*** Block opens ***

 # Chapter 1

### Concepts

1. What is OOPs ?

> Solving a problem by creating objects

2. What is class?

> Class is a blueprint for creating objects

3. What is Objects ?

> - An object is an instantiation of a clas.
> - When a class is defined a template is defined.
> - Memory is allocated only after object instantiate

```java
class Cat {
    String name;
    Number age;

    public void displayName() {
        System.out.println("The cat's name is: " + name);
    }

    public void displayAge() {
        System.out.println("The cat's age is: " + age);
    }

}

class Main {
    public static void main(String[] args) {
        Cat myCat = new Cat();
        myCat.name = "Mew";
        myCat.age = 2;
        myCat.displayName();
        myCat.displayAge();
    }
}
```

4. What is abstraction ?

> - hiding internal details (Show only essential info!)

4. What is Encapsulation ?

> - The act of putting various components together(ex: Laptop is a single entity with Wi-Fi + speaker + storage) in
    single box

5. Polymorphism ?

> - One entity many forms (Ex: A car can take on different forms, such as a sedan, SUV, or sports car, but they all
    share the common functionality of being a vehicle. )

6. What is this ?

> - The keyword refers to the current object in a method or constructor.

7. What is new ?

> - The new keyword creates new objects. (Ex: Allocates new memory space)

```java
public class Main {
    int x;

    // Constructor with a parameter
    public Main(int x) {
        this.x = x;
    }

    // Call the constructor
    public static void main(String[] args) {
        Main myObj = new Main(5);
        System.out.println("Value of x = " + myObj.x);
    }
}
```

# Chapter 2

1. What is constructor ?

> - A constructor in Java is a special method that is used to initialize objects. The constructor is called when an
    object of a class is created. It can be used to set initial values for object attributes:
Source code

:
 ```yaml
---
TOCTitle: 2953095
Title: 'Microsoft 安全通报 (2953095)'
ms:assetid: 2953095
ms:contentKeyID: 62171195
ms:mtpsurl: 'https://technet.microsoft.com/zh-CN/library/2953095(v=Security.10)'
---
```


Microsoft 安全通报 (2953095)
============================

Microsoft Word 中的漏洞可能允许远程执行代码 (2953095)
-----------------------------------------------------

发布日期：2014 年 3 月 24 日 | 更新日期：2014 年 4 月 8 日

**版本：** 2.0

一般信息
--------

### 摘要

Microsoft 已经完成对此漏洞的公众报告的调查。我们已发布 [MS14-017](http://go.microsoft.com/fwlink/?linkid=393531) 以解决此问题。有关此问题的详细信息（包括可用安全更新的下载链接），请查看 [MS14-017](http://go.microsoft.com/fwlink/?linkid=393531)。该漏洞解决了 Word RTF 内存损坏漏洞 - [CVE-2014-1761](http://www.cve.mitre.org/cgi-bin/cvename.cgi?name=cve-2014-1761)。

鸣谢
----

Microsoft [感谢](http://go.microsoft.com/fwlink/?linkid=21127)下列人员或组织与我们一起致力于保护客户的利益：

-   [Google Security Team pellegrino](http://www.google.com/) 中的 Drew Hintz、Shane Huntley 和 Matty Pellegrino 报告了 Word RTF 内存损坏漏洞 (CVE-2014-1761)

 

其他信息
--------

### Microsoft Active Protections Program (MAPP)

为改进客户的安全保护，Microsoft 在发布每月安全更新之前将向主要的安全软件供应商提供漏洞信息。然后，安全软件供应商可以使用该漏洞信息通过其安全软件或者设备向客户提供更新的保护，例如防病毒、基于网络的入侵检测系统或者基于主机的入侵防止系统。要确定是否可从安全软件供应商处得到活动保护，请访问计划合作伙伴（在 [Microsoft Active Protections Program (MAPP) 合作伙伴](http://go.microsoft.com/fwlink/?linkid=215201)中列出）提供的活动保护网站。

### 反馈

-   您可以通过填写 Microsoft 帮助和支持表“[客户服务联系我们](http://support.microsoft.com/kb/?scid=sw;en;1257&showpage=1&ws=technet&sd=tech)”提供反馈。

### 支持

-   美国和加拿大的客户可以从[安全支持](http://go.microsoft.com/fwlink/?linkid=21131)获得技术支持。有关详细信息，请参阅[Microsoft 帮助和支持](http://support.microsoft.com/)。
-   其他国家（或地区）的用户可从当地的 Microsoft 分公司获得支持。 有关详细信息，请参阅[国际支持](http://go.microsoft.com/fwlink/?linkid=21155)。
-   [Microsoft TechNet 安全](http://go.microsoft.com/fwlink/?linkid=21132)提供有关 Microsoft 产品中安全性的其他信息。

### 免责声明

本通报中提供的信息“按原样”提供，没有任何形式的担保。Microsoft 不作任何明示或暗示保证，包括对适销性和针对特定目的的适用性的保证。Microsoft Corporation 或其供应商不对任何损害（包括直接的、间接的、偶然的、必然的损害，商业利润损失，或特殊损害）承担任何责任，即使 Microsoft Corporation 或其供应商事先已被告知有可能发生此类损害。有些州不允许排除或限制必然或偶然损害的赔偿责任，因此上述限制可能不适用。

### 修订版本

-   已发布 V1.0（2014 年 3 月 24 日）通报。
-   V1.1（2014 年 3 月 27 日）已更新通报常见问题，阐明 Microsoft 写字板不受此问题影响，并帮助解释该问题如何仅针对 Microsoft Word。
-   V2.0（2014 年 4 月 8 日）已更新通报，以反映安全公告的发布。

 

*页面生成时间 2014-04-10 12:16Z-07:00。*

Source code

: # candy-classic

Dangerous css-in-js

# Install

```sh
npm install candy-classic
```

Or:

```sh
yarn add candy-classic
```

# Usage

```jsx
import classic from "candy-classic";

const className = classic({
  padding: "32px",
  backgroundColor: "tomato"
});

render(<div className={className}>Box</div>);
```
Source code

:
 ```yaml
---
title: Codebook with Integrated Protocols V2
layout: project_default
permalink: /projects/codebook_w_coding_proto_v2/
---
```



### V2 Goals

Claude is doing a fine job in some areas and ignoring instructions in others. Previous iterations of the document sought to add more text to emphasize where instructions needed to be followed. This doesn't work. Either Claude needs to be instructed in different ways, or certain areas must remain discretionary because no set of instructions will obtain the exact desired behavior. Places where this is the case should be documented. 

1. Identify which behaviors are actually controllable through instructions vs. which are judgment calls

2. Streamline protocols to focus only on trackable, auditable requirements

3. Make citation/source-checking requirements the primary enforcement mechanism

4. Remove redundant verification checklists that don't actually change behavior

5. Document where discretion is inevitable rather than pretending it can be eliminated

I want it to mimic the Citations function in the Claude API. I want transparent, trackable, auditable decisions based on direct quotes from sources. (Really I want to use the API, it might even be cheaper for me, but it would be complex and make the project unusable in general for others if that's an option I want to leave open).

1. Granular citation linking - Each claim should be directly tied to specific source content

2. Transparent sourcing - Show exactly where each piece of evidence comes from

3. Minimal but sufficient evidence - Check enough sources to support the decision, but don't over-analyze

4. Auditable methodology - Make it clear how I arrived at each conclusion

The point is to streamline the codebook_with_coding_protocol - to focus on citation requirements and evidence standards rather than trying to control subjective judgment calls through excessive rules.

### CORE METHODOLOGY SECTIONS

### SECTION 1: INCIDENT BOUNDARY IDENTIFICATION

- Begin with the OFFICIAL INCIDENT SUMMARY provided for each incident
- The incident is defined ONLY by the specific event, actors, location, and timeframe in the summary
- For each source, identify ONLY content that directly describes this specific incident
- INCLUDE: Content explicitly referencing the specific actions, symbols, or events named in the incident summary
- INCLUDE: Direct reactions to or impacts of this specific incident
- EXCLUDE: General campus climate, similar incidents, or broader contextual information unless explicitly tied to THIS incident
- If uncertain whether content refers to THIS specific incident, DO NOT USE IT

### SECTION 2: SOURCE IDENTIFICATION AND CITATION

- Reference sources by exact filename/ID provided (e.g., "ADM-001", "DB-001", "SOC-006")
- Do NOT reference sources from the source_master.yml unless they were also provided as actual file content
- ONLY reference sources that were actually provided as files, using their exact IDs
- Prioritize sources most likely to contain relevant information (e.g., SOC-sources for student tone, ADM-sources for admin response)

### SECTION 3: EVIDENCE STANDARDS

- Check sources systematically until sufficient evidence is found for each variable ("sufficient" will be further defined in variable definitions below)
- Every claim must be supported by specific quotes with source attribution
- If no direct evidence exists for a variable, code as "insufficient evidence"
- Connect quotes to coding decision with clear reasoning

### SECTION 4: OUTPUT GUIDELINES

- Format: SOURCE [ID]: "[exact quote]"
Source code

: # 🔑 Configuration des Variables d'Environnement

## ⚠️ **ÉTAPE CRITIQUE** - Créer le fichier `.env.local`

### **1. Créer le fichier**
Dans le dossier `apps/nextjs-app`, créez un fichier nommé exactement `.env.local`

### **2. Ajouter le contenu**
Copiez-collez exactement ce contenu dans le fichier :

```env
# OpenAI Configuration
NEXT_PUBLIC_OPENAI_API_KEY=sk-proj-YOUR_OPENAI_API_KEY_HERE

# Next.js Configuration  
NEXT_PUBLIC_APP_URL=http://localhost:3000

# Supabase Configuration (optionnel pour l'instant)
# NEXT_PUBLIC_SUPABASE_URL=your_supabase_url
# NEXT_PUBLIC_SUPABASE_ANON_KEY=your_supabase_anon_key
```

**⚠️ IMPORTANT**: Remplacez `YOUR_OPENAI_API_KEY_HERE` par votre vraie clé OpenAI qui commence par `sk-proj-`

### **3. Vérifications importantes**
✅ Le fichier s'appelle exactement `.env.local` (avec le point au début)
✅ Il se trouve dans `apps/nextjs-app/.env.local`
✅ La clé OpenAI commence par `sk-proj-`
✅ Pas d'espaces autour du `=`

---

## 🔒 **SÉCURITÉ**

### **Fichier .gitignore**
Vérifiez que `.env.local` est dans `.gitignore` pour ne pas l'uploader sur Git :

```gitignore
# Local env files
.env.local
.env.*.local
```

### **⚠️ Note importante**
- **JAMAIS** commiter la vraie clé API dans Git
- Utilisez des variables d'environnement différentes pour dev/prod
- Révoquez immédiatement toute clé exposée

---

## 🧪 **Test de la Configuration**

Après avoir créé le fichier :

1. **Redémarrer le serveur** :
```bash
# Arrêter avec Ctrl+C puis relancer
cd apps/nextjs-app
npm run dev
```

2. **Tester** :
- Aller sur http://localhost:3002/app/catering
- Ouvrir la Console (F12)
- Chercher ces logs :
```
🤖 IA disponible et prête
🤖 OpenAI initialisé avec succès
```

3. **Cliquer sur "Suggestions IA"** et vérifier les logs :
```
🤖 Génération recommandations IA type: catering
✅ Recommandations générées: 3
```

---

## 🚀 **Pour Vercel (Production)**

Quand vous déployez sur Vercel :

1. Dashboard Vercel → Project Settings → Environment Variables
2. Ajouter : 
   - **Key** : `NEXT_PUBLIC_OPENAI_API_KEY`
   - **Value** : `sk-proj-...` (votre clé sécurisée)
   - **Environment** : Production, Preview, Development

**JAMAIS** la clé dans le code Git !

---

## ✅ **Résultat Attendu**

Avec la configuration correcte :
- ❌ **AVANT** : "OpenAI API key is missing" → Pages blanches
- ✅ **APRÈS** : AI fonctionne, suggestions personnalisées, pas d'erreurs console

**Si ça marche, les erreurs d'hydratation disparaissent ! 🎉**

*** Block closes ***

**What is expected**:
Taking the listing above as a whole, state how many of its lines hold the string "point". No other output is permitted.

**Exercise solution**:
2